5. Non-AI Uses — Explicit Non-Goals
Identity-service does not use AI for:
- Password strength assessment (uses rule-based policy only)
- Account recovery decisions (rule-based + manual review)
- Generating welcome emails (notification-service handles templates)
- Summarizing login history (no AI-generated text in identity UX)
- Translating UI strings (i18n is a platform concern)
- Any learner-facing content
6. Local Inference
Identity-service does not run on-device AI models. The adaptive MFA classifier is server-side only because:
- Fresh training data is centralized.
- Avoids client-side model tampering risk.
- Decisions happen during online authentication anyway.
7. Budget & Quotas
- Budget category:
security(highest priority, least likely to be throttled). - Per-login cost ceiling: 100 microUSD.
- Per-tenant monthly ceiling: configurable; default 1M logins worth.
- Hard timeout: 500ms — AI never blocks a login longer than this.
8. Safety Checks
Adaptive MFA output is subject to ai-gateway's standard pipeline:
- Input moderation: N/A (features are not user-content; system-crafted).
- Output validation: Schema-validated (
risk_score,reasons,confidence); malformed output → fallback to rules. - No PII in output: Gateway enforces that only structured risk decisions come back, not free text.
9. Versioning
Classifier version recorded on every decision. Rolling out a new version:
- Deploy new classifier in shadow mode (runs in parallel; decisions not used).
- Compare shadow output with production for ≥ 2 weeks.
- Promote new classifier; old remains available for rollback for 30 days.
- Record version transition in audit log.
10. Eval Loop
Quarterly eval:
- True positive rate: Of challenges triggered, how many turned out to be genuine attacks?

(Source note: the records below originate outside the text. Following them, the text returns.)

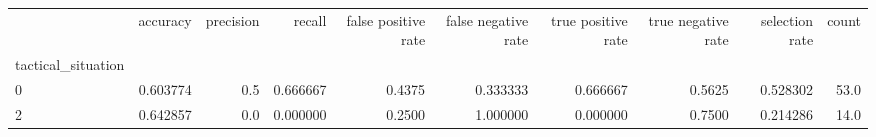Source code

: \begin{tabular}{lrrrrrrrrr}
\toprule
{} &  accuracy &  precision &    recall &  false positive rate &  false negative rate &  true positive rate &  true negative rate &  selection rate &  count \\
tactical\_situation &           &            &           &                      &                      &                     &                     &                 &        \\
\midrule
0                  &  0.603774 &        0.5 &  0.666667 &               0.4375 &             0.333333 &            0.666667 &              0.5625 &        0.528302 &   53.0 \\
2                  &  0.642857 &        0.0 &  0.000000 &               0.2500 &             1.000000 &            0.000000 &              0.7500 &        0.214286 &   14.0 \\
\bottomrule
\end{tabular}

- False positive rate: Of challenges triggered, how many were user-verified legit?
- Missed attacks: Of known attacks (from downstream analytics), how many passed without challenge?
- User friction metric: Challenge rate over time; rising rate without rising attack rate = over-trigger.
Eval results feed classifier tuning and threshold calibration.
11. Why This Design
- Defense in depth: Rule-based baseline is the load-bearing mechanism; AI is a force multiplier, never a single point of failure.
- Graceful degradation: ai-gateway outage does not affect login availability.
- Transparent provenance: Every decision traceable, disputable, and auditable.
- Privacy-preserving: Features redacted before leaving the service boundary.